The President and the senior staff of the College recommend that the Board consider adding a health care subsidy for low income employees of Swarthmore College. This will allow employees who meet a means test for household income the ability to utilize their benefit bank cash for income, instead of having to spend it to purchase health care coverage for families. This, in turn, will ensure that all Swarthmore employees are able to earn a salary consistent with the level recommended by the Ad Hoc Committee on the Living Wage of $10.72/hour for a single adult. A sliding scale like the one described in the committee’s report should be used to administer this new benefit. Whether the College can implement this recommendation all at once or in stages over a few years will depend on budgetary constraints.
Currently, the College makes available to all employees money in addition to their regular salary, known as the benefit bank, which can be used to purchase benefits above those provided by the College, or taken as salary. These funds, when added to current wages, create a compensation level that is consistent with the recommendations of the Ad Hoc Committee. But because the College fully funds health care only for single coverage, those with families must spend the benefit bank funds in order to purchase health care, and so do not reach the target salary.

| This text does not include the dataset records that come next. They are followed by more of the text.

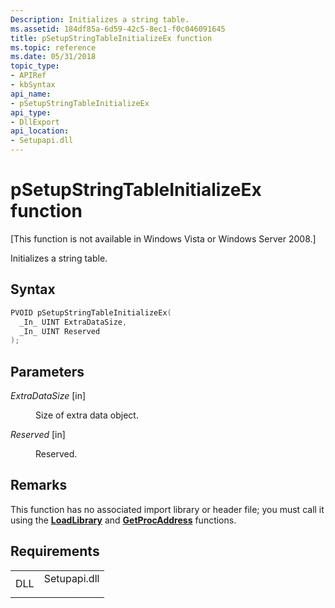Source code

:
 ```yaml
---
Description: Initializes a string table.
ms.assetid: 184df85a-6d59-42c5-8ec1-f0c046091645
title: pSetupStringTableInitializeEx function
ms.topic: reference
ms.date: 05/31/2018
topic_type: 
- APIRef
- kbSyntax
api_name: 
- pSetupStringTableInitializeEx
api_type: 
- DllExport
api_location: 
- Setupapi.dll
---
```


# pSetupStringTableInitializeEx function

\[This function is not available in Windows Vista or Windows Server 2008.\]

Initializes a string table.

## Syntax


```C++
PVOID pSetupStringTableInitializeEx(
  _In_ UINT ExtraDataSize,
  _In_ UINT Reserved
);
```



## Parameters

<dl> <dt>

*ExtraDataSize* \[in\]
</dt> <dd>

Size of extra data object.

</dd> <dt>

*Reserved* \[in\]
</dt> <dd>

Reserved.

</dd> </dl>

## Remarks

This function has no associated import library or header file; you must call it using the [**LoadLibrary**](https://msdn.microsoft.com/library/ms684175(v=VS.85).aspx) and [**GetProcAddress**](https://msdn.microsoft.com/library/ms683212(v=VS.85).aspx) functions.

## Requirements



|                |                                                                                         |
|----------------|-----------------------------------------------------------------------------------------|
| DLL<br/> | <dl> <dt>Setupapi.dll</dt> </dl> |



 

 




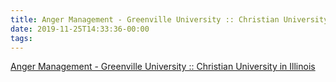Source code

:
 ```yaml
---
title: Anger Management - Greenville University :: Christian University in Illinois
date: 2019-11-25T14:33:36-00:00
tags:
---
```


[Anger Management - Greenville University :: Christian University in Illinois](https://www.greenville.edu/campus_resources/counseling/anger-management.html)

Admittedly, these additional wages will not cover all of the expenses incurred in raising a family, such as child care. However, we believe that providing health care coverage is the most important cost to consider subsidizing, as the effects of rising costs or the decision to go without health care can be catastrophic for families. The recommended health care subsidy will initially cost approximately $180,000 a year. The cost will then vary as a function of the future cost of health care insurance and the number of staff members eligible for the benefit.
Due primarily to cost restraints, we do not believe that it is prudent for the College to take on adding a child care benefit as recommended by the committee. We do not come to this determination lightly, and we believe it is important to recognize that the lack of affordable, quality child care is an important societal problem for which few solutions are being discussed. It is with regret that we must reject this portion of the proposal.